Okay, confession time. I try not to let issues of personal taste influence my reviews, but I can’t dodge round it here and might as well lay my prejudicial cards in the table. I’m not a fan of opera, and while I can tolerate it in small doses, that high-pitched, glass-shattering female soprano stuff really sets my teeth on edge. And there’s a lot of it here. Whole numbers are performed when the song’s role in the story requires just a few seconds of screen time, sending me scrabbling for the volume control and creating the impression that The Climax was intended as an opera-themed romantic musical onto which horror-thriller elements have been grafted. It even has the look of a Hollywood musical, thanks in no small part to W. Howard Greene and Hal Mohr’s lush Technicolor cinematography, and Alexander Golitzen and John B. Goodman’s handsome art direction.

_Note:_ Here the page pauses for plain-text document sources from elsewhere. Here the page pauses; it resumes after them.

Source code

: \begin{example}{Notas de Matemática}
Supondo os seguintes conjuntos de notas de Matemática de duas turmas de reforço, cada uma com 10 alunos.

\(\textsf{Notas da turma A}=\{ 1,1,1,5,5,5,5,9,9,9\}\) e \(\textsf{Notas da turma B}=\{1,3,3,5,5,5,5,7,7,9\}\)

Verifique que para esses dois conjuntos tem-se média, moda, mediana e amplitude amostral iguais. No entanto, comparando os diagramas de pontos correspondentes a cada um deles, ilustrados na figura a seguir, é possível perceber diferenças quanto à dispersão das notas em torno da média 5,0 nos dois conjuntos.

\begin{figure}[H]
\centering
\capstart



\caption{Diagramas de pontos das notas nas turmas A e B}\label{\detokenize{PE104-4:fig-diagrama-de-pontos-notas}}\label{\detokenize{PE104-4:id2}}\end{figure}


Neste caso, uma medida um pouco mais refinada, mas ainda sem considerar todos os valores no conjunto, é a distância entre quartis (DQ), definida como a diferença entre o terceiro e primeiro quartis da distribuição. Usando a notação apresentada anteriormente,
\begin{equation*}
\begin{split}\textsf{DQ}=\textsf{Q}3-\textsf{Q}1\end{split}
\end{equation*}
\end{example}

Those who know their classic horror titles will doubtless have already twigged that, despite being based on a play of the same name by Edward Locke, the setup of The Climax is a partial inversion the plot from Gaston Leroux’s much filmed The Phantom of the Opera. Cementing this connection is the recycling of sets constructed for the previous year’s film adaptation of the novel, whose feted singer Christine DuBois was played by none other than Susanna Foster, who is effectively cast in the same role here. Indeed, The Climax was originally planned as sequel to Phantom of the Opera, which effectively casts Karloff as a substitute Erik, but instead of being cursed with a facial deformity, he is haunted by a terrible crime from his past. At no point is he looking for a replacement for his lost love, however, and he is never of the opinion that the talented Angela would be able to take her place.

Angela takes the lead

All of which justifies the opera performances, but if you somehow share my reaction those long-held, eardrum-bursting busting high notes, that’s not going to help here. It probably wouldn’t matter as much if I cared more for the lead characters, but despite being decently performed, I failed to really engage with any of them. That said, I did appreciate the fact that Roselli is played by an Italian actor, and that his accent is thus authentic and not overplayed for comic effect (see the opening scene of Night Key for a prime example of that). Karloff is suitably menacing when he’s on screen, but really does feel like a supporting player here, with his scheming against Angela always playing second fiddle to the cutesy romance between the two leads and the operetta performances that feel like the film’s true raison d'être. The Wolf Man and Man Made Monster director George Waggner seems to have enjoyed staging the musical numbers but does tend to shine brightest when working with Karloff in sinister mode – the eerie hypnotism sequence is probably my favourite in the film, and the huge soft-focus close-up of Karloff’s eyes as he plants commands in Angela’s mind may be the film’s most unexpected and creepy shot. As a whole, the film certainly has its pleasures, most of which occur when Karloff is on screen, but I did find myself recalling Tony Rayns’ retrospective review of the 1942 Leroux adaptation to which this was an originally planned sequel – “Too much opera, not enough phantom.”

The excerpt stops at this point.